== PROBLEM ==
From the records below, take each line where the string "this" shows up and copy it.

== TASK MATERIAL ==
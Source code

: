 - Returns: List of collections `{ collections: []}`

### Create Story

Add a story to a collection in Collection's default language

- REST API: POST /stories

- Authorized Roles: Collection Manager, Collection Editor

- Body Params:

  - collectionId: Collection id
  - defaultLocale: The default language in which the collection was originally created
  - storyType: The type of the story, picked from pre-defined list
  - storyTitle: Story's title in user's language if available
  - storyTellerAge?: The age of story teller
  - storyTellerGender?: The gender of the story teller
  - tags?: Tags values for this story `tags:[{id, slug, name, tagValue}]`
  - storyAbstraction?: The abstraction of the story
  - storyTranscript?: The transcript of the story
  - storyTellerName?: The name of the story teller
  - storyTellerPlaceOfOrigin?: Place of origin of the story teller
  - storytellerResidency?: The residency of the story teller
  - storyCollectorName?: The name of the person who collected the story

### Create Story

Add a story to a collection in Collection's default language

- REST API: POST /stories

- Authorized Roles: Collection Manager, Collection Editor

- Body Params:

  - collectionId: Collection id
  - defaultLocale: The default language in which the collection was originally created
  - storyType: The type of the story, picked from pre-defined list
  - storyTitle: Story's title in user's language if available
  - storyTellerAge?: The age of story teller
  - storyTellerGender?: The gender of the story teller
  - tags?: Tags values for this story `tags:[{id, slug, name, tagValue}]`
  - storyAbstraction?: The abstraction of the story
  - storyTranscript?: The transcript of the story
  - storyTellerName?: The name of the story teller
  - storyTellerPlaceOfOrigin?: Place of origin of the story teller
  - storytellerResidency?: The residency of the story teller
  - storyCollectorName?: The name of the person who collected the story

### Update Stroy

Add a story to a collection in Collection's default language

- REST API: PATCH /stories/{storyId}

--

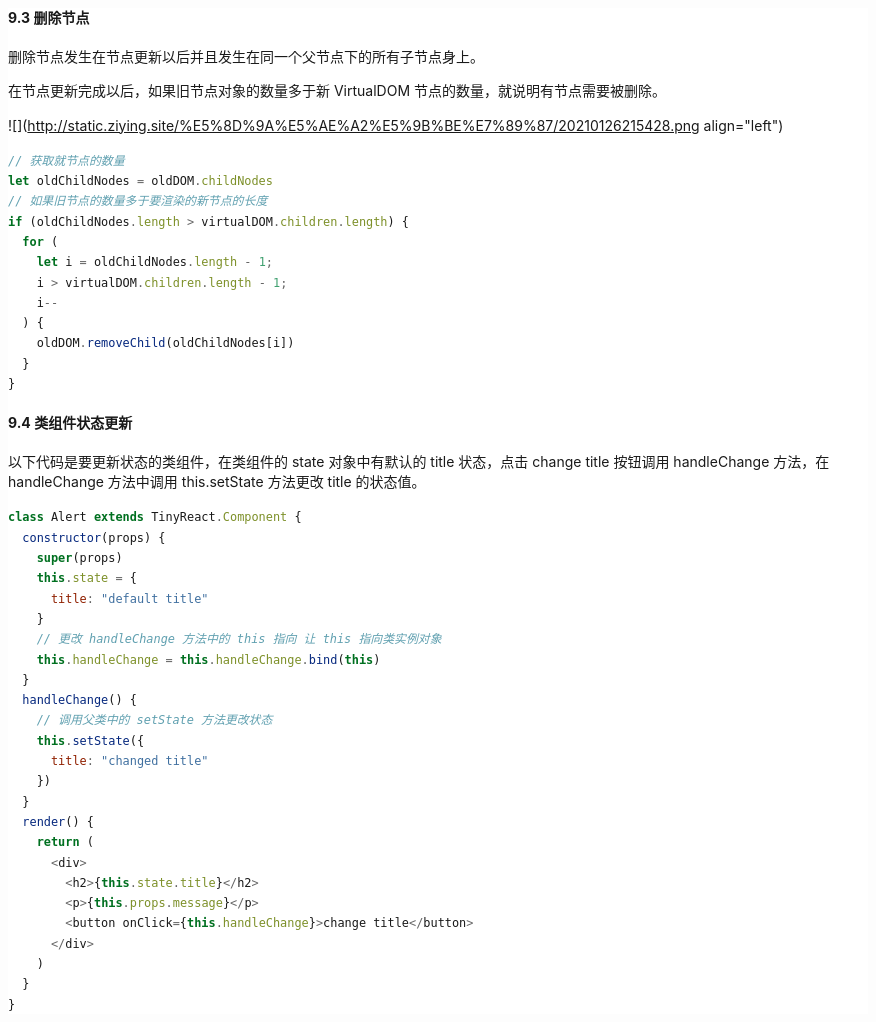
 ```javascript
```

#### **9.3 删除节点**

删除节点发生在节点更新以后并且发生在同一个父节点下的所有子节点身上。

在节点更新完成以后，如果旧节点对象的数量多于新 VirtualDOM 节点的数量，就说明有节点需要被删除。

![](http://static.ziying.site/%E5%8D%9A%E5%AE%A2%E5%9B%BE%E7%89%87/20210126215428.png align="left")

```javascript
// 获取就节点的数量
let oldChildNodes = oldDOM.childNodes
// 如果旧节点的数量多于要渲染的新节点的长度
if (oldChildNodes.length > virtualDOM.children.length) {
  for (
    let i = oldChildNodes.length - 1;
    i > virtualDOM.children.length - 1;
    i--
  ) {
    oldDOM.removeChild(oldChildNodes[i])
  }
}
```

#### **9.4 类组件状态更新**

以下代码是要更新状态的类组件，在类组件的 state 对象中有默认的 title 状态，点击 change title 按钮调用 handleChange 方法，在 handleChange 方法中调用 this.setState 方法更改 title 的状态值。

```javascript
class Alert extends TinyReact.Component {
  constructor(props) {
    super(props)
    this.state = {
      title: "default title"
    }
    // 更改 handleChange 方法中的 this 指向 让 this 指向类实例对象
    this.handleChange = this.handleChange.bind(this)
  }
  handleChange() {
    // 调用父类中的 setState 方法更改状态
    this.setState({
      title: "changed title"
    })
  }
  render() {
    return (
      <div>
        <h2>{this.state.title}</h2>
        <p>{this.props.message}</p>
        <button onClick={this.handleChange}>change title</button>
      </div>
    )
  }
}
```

== WRITTEN SOLUTION ==
  - tags?: Tags values for this story `tags:[{id, slug, name, tagValue}]`
  - tags?: Tags values for this story `tags:[{id, slug, name, tagValue}]`
以下代码是要更新状态的类组件，在类组件的 state 对象中有默认的 title 状态，点击 change title 按钮调用 handleChange 方法，在 handleChange 方法中调用 this.setState 方法更改 title 的状态值。
    this.state = {
    // 更改 handleChange 方法中的 this 指向 让 this 指向类实例对象
    this.handleChange = this.handleChange.bind(this)
    this.setState({
        <h2>{this.state.title}</h2>
        <p>{this.props.message}</p>
        <button onClick={this.handleChange}>change title</button>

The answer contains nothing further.